Justin.TV seems to have a very interesting startup model. An apparently trivial "outer" application which needs a good deal of innovation "under the covers" to pull off, which is where the real competitive edge comes from. Pulls in a different direction from how most people parse "build what users want".
I wonder how they pitched it to YC (and other investors).
>> I wonder how they pitched it to YC (and other investors).
AFAIK, Justin and a friend took part in the first YC session with a web calendar called Kiko, which they sold on eBay for 5 or 6 figures to a media company after Google came out with theirs. They started working on Justin.tv to have a product in a market which didn't exist at the time, mobile streaming video, to have a better chance of survival.
I believe Justin et al have been working on Justin.tv even before Google purchased YouTube, and are funded by investors closely linked to YCombinator who enjoyed his YCombinator calendar startup.
they didn't pitch it to yc. IIRC their initial project was a web calendar that died when google did theirs. I think most of the current stuff they figured out when Justin did his initial stunt and it just picked up from there.
Bandwidth from a company like Alpha Red works out to about 3 cents/gigabyte if you buy it in 50 megabit per second chunks, or 6 cents/gigabyte if you buy it in 4tb per month chunks.
S3 is 18 cents/gigabyte.
Megabit per second is cheaper if you can keep it at 50% utilization, so baseline bandwidth is actually quite cheap. You'd be crazy to be that bandwidth intensive and pay 18 cents/gig for all your traffic. It adds up quickly.
I'm not saying it qualifies as a CDN - I'm pretty sure it wouldn't - just that it's more complex than simply putting stuff up on S3, and based on the info in the article, the above is my guess as to what they're doing. You don't get 1/4 of a penny per hour of flv by building a worldwide network of servers.
Well, perhaps if you were as big as Google you could. I don't know enough about the economics of scale. But you'd have to be doing some serious volume at the local internet exchanges.
By the way, I was kind of thinking out loud because I'm in the same position:
Bandwidth is averaging above 1mb per person (and growing - the new games are bigger than Stunt Pilot and people play more the more we have), which is probably quite a bit less than justin.tv, but still costly. I definitely won't leave the US for bandwidth, but I'll probably end up with a mixture of baseline servers, gigabyte per month servers and a mirror of static content ready on S3 (as well as a static version of the site), just in case too many of my servers go down at once or we get a massive traffic spike.

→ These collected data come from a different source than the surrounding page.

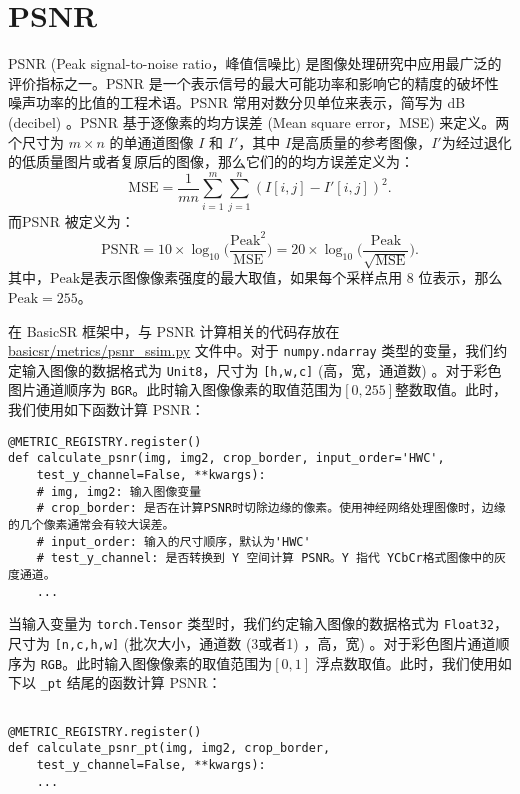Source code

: \documentclass[../main.tex]{subfiles}
\begin{document}
\section{PSNR}

PSNR  (Peak signal-to-noise ratio，峰值信噪比)  是图像处理研究中应用最广泛的评价指标之一。PSNR 是一个表示信号的最大可能功率和影响它的精度的破坏性噪声功率的比值的工程术语。PSNR 常用对数分贝单位来表示，简写为 dB (decibel) 。PSNR 基于逐像素的均方误差 (Mean square error，MSE) 来定义。两个尺寸为 $m\times n$ 的单通道图像 $I$ 和 $I'$，其中 $I$是高质量的参考图像，$I'$为经过退化的低质量图片或者复原后的图像，那么它们的的均方误差定义为：
$$
\mathrm{MSE}=\frac{1}{mn}\sum_{i=1}^{m}\sum_{j=1}^n(I[i,j]-I'[i,j])^2.
$$
而PSNR 被定义为：
$$
\mathrm{PSNR}=10\times \log_{10}\Big(\frac{\mathrm{Peak}^2}{\mathrm{MSE}}\Big)=20\times\log_{10}\Big(\frac{\mathrm{Peak}}{\sqrt{\mathrm{MSE}}}\Big).
$$
其中，$\mathrm{Peak}$是表示图像像素强度的最大取值，如果每个采样点用 8 位表示，那么$\mathrm{Peak}=255$。

在 BasicSR 框架中，与 PSNR 计算相关的代码存放在 \href{https://github.com/XPixelGroup/BasicSR/blob/master/basicsr/metrics/psnr_ssim.py#L12}{basicsr/metrics/psnr\_ssim.py} 文件中。对于 \texttt{numpy.ndarray} 类型的变量，我们约定输入图像的数据格式为 \texttt{Unit8}，尺寸为 \texttt{[h,w,c]} (高，宽，通道数) 。对于彩色图片通道顺序为 \texttt{BGR}。此时输入图像像素的取值范围为$[0,255]$整数取值。此时，我们使用如下函数计算 PSNR：

\begin{verbatim}
@METRIC_REGISTRY.register()
def calculate_psnr(img, img2, crop_border, input_order='HWC',
    test_y_channel=False, **kwargs):
    # img, img2: 输入图像变量
    # crop_border: 是否在计算PSNR时切除边缘的像素。使用神经网络处理图像时，边缘的几个像素通常会有较大误差。
    # input_order: 输入的尺寸顺序，默认为'HWC'
    # test_y_channel: 是否转换到 Y 空间计算 PSNR。Y 指代 YCbCr格式图像中的灰度通道。
    ...
\end{verbatim}

当输入变量为 \texttt{torch.Tensor} 类型时，我们约定输入图像的数据格式为 \texttt{Float32}，尺寸为 \texttt{[n,c,h,w]} (批次大小，通道数 (3或者1) ，高，宽) 。对于彩色图片通道顺序为 \texttt{RGB}。此时输入图像像素的取值范围为$ [0,1]$ 浮点数取值。此时，我们使用如下以 \texttt{\_pt} 结尾的函数计算 PSNR：

\begin{verbatim}

@METRIC_REGISTRY.register()
def calculate_psnr_pt(img, img2, crop_border,
    test_y_channel=False, **kwargs):
    ...
\end{verbatim}
\end{document}
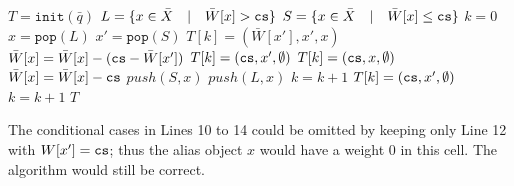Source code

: \begin{algorithm}[htb]
\begin{algorithmic}[1]
            \State $T = \texttt{init}(\bar{q})$ %
            \State $L = \{x \in \bar{X} \quad | \quad \bar{W}[x] > \cs\}$ 
            \State $S = \{x \in \bar{X} \quad | \quad \bar{W}[x] \leq \cs\}$ 
            \State $k = 0$
                \State $x = \texttt{pop}(L)$ %
                    \State $x' = \texttt{pop}(S)$
                        \State $T[k] = (\bar{W}[x'], x', x)$
                        \State $\bar{W}[x] = \bar{W}[x] - (\cs - \bar{W}[x'])$
                    \Else
                        \State $T[k] = (\cs, x', \emptyset)$
                    \EndIf
                \Else
                    \State $T[k] = (\cs, x, \emptyset)$
                    \State $\bar{W}[x] = \bar{W}[x] - \cs$
                \EndIf
                    \State $push(S, x)$ %
                    \State $push(L, x)$
                \EndIf
                \State $k = k + 1$
            \EndWhile
                \State $T[k] = (\cs, x', \emptyset)$ 
                \State $k = k + 1$
            \EndFor
            \State \Return $T$
        \EndFunction
	\end{algorithmic}    
 \end{algorithm}

\begin{remark*}
    The conditional cases in Lines 10 to 14 could be omitted by keeping only Line 12 with $W[x']=\cs$; thus 
    the alias object $x$ would have a weight 0 in this cell. The algorithm would still be correct.
\end{remark*}


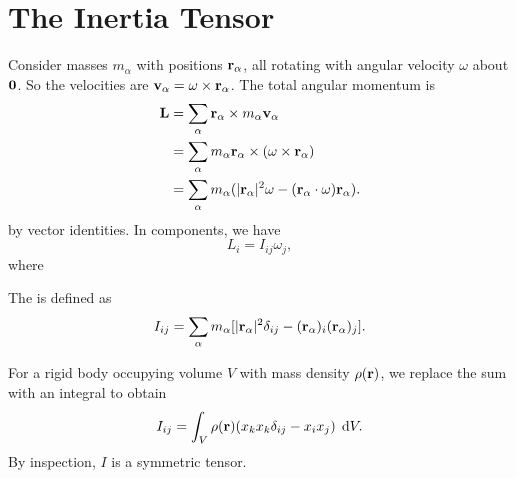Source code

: \section{The Inertia Tensor}
Consider masses $m_\alpha$ with positions $\mathbf{ r}_\alpha$, all rotating with angular velocity $\omega$ about $\mathbf{ 0}$. So the velocities are $\mathbf{ v}_\alpha = \omega\times \mathbf{ r}_\alpha$. The total angular momentum is
\begin{align*}
  \mathbf{ L} &= \sum_{\alpha} \mathbf{ r}_\alpha \times m_\alpha \mathbf{ v}_\alpha \\
  &= \sum_\alpha m_\alpha \mathbf{ r}_\alpha \times (\omega\times \mathbf{ r}_\alpha)\\
  &= \sum_\alpha m_\alpha( |\mathbf{ r}_\alpha|^2\omega - (\mathbf{ r}_\alpha \cdot \omega)\mathbf{ r}_\alpha).
\end{align*}
by vector identities. In components, we have
\[
  L_i = I_{ij}\omega_j,
\]
where
\begin{df}
  The  is defined as
  \[
    I_{ij} = \sum_\alpha m_\alpha [|\mathbf{ r}_\alpha|^2 \delta_{ij} - (\mathbf{ r}_\alpha)_i (\mathbf{ r}_\alpha)_j].
  \]
\end{df}
For a rigid body occupying volume $V$ with mass density $\rho(\mathbf{ r})$, we replace the sum with an integral to obtain
\[
  I_{ij} = \dint_V \rho (\vector{r})(x_kx_k \delta_{ij} - x_i x_j)\;\d V.
\]
By inspection, $I$ is a symmetric tensor.

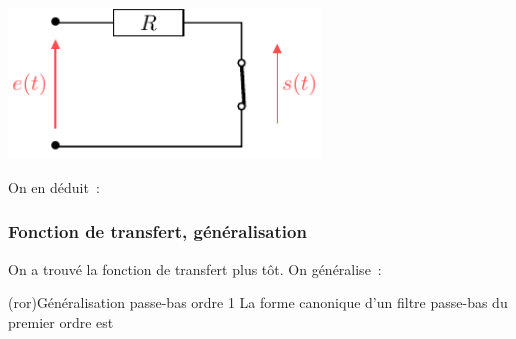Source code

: \documentclass[../../main/main.tex]{subfiles}
\begin{document}
\begin{isd}[sidebyside align=top]
\begin{center}
{		}{%
			\includegraphics[height=4cm]{filtre_rc-hf}
		}%
		\vspace{-15pt}
	\end{center}
	On en déduit~:
	\vspace{-15pt}
\end{isd}

\subsubsection{Fonction de transfert, généralisation}
On a trouvé la fonction de transfert plus tôt. On généralise~:
\begin{tcb}(ror){Généralisation passe-bas ordre 1}
	La forme canonique d'un filtre passe-bas du premier ordre est
	\psw{%
		\[
			\boxed{\Hu(x) = \frac{H_0}{1+\jx}}
			\qav
			H_0 = \cte
			\qet
			x = \frac{\w}{\w_c}
			\qet
			\w_c = \frac{1}{RC}
		\]
	}%
	\vspace{-15pt}
\end{tcb}
\end{document}
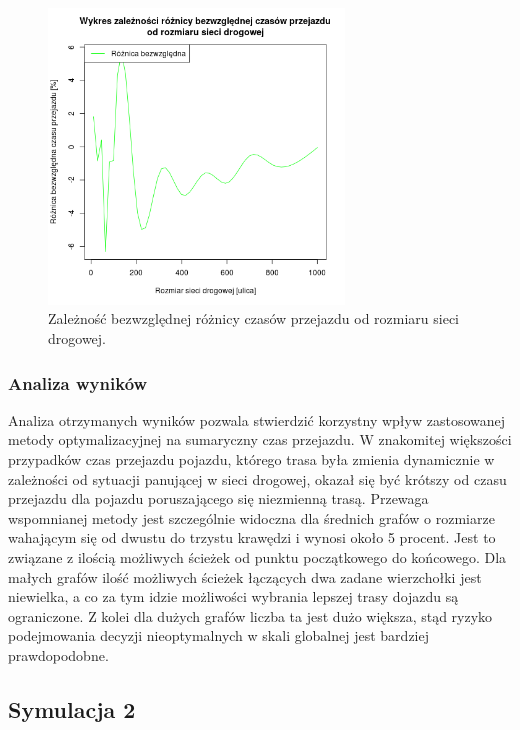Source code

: \documentclass[11pt,a4paper]{article}
\begin{document}
\begin{figure}[H]
	\centering
		\includegraphics[width=0.7\textwidth]{../images/simulation1_diff}
	\caption{Zależność bezwzględnej różnicy czasów przejazdu od rozmiaru sieci drogowej.}
\end{figure}

\subsubsection{Analiza wyników}

Analiza otrzymanych wyników pozwala stwierdzić korzystny wpływ zastosowanej metody optymalizacyjnej na sumaryczny czas przejazdu. W znakomitej większości przypadków czas przejazdu pojazdu, którego trasa była zmienia dynamicznie w zależności od sytuacji panującej w sieci drogowej, okazał się być krótszy od czasu przejazdu dla pojazdu poruszającego się niezmienną trasą. Przewaga wspomnianej metody jest szczególnie widoczna dla średnich grafów o rozmiarze wahającym się od dwustu do trzystu krawędzi i wynosi około 5 procent. Jest to związane z ilością możliwych ścieżek od punktu początkowego do końcowego. Dla małych grafów ilość możliwych ścieżek łączących dwa zadane wierzchołki jest niewielka, a co za tym idzie możliwości wybrania lepszej trasy dojazdu są ograniczone. Z kolei dla dużych grafów liczba ta jest dużo większa, stąd ryzyko podejmowania decyzji nieoptymalnych w skali globalnej jest bardziej prawdopodobne. 

\subsection{Symulacja 2}
\end{document}
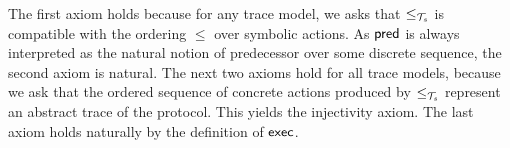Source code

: The first axiom holds because for any trace model, we asks that $\leq_{\mathcal{T}_s}$ is compatible with the ordering $\leq$ over symbolic actions.
As $\textsf{pred}$ is always interpreted as the natural notion of predecessor over some discrete sequence, the second axiom is natural. The next two axioms hold for all trace models, because we ask that the ordered sequence of concrete actions produced by $\leq_{\mathcal{T}_s}$ represent an abstract trace of the protocol. This yields the injectivity axiom. The last axiom holds naturally by the definition of $\textsf{exec}$.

Maybe then I'll get a story on TC about how I've created a "CDN", and hey, I wouldn't email them saying remove the story, it's innaccurate. :)
You build your own geographically diverse network. Servers in each country/state/area. You put in very high speed links between each node.
When a user comes to get something from you, you redirect them to the node that is closest to them (Either geographically, or in terms of hops/ping time).
You don't need a server in each country, just "close to your users". Like one on the east coast, one on the west coast, one in Europe, and you don't care about the rest of the world. But I am not sure Justin.tv has that.
But "distributed flash video system" is like 20 characters longer and a lot harder to say than CDN.
It runs partly on EC2, partly on our own servers right now, and relies on the properties of neither.
It's much, much cheaper than buying software from Adobe or Wowza or paying a CDN.